As many taxpayers scramble to pay their taxes due in four days, massive corporations around the country have nothing to worry about. They've reported that they do not owe the government any taxes for the billions of dollars they profited last year, according to a Center for Public Integrity article republished by NBC.
At least 60 companies reported that their federal tax rates in 2018 were close to zero, or even under zero for income earned on U.S. enterprises, according to a study published Thursday by Washington, D.C. think tank, the Institute on Taxation and Economic Policy. The 2018 figure is over double the number that the ITEP found on average in earlier years, before Trump's new Tax Cuts and Jobs Act took effect.
The companies include giants like Amazon.com Inc. and Netflix Inc. as well as global oil corporation Chevron Corp. and equipment manufacturer Deere & Co.
The companies were "able to zero out their federal income taxes on $79 billion in U.S. pretax income," the ITEP report released today stated. "Instead of paying $16.4 billion in taxes, as the new 21 percent corporate tax rate requires, these companies enjoyed a net corporate tax rebate of $4.3 billion, blowing a $20.7 billion hole in the federal budget last year."
The ITEP analysis examined the 2018 financial filings of the biggest 560 publicly-held companies in the country. The Tax Cuts and Job Act, approved by President Donald Trump in December 2017, slashed corporate tax rates from 35 percent to 21 percent.

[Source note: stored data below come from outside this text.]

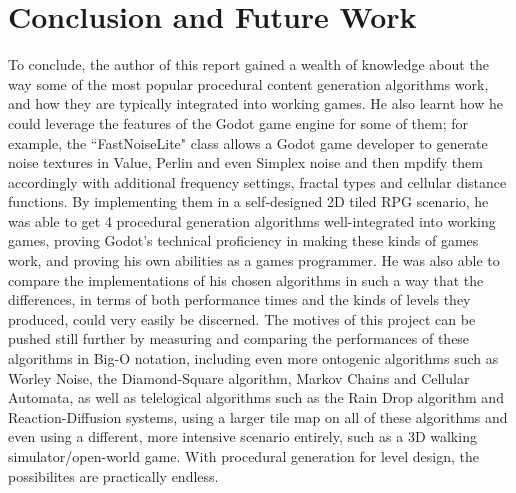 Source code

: \chapter{Conclusion and Future Work} \label{Conclusion}


To conclude, the author of this report gained a wealth of knowledge about the way some of the most popular procedural content generation algorithms work, and how they are typically integrated into working games. He also learnt how he could leverage the features of the Godot game engine for some of them; for example, the ``FastNoiseLite" class allows a Godot game developer to generate noise textures in Value, Perlin and even Simplex noise and then mpdify them accordingly with additional frequency settings, fractal types and cellular distance functions. By implementing them in a self-designed 2D tiled RPG scenario, he was able to get 4 procedural generation algorithms well-integrated into working games, proving Godot's technical proficiency in making these kinds of games work, and proving his own abilities as a games programmer. He was also able to compare the implementations of his chosen algorithms in such a way that the differences, in terms of both performance times and the kinds of levels they produced, could very easily be discerned. The motives of this project can be pushed still further by measuring and comparing the performances of these algorithms in Big-O notation, including even more ontogenic algorithms such as Worley Noise, the Diamond-Square algorithm, Markov Chains and Cellular Automata, as well as telelogical algorithms such as the Rain Drop algorithm and Reaction-Diffusion systems, using a larger tile map on all of these algorithms and even using a different, more intensive scenario entirely, such as a 3D walking simulator/open-world game. With procedural generation for level design, the possibilites are practically endless. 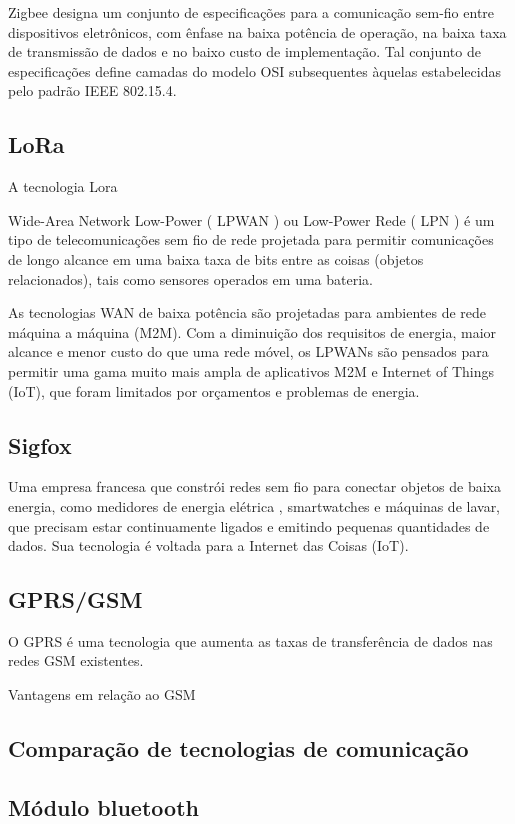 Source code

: Zigbee designa um conjunto de especificações para a comunicação sem-fio entre dispositivos eletrônicos, com ênfase na baixa potência de operação, na baixa taxa de transmissão de dados e no baixo custo de implementação. Tal conjunto de especificações define camadas do modelo OSI subsequentes àquelas estabelecidas pelo padrão IEEE 802.15.4.


\subsection{LoRa}

A tecnologia Lora

Wide-Area Network Low-Power ( LPWAN ) ou Low-Power Rede ( LPN ) é um tipo de telecomunicações sem fio de rede projetada para permitir comunicações de longo alcance em uma baixa taxa de bits entre as coisas (objetos relacionados), tais como sensores operados em uma bateria.

As tecnologias WAN de baixa potência são projetadas para ambientes de rede máquina a máquina (M2M). Com a diminuição dos requisitos de energia, maior alcance e menor custo do que uma rede móvel, os LPWANs são pensados para permitir uma gama muito mais ampla de aplicativos M2M e Internet of Things (IoT), que foram limitados por orçamentos e problemas de energia.



\subsection{Sigfox}

Uma empresa francesa que constrói redes sem fio para conectar objetos de baixa energia, como medidores de energia elétrica , smartwatches e máquinas de lavar, que precisam estar continuamente ligados e emitindo pequenas quantidades de dados. Sua tecnologia é voltada para a Internet das Coisas (IoT).



\subsection{GPRS/GSM}


O \ac{GPRS} é uma tecnologia que aumenta as taxas de transferência de dados nas redes \ac{GSM} existentes. 


Vantagens em relação ao GSM


\subsection{Comparação de tecnologias de comunicação}





\subsection{Módulo bluetooth}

It was a significant factor for corporations to wiggle their way out of paying taxes, said ITEP senior fellow and lead study author Matthew Gardner.
Gardner said that the new corporate tax rate "lowers the bar for the amount of tax avoidance it takes to get you down to zero."
He wrote in the report: "The specter of big corporations avoiding all income taxes on billions in profits sends a strong and corrosive signal to Americans: that the tax system is stacked against them, in favor of corporations and the wealthiest Americans.”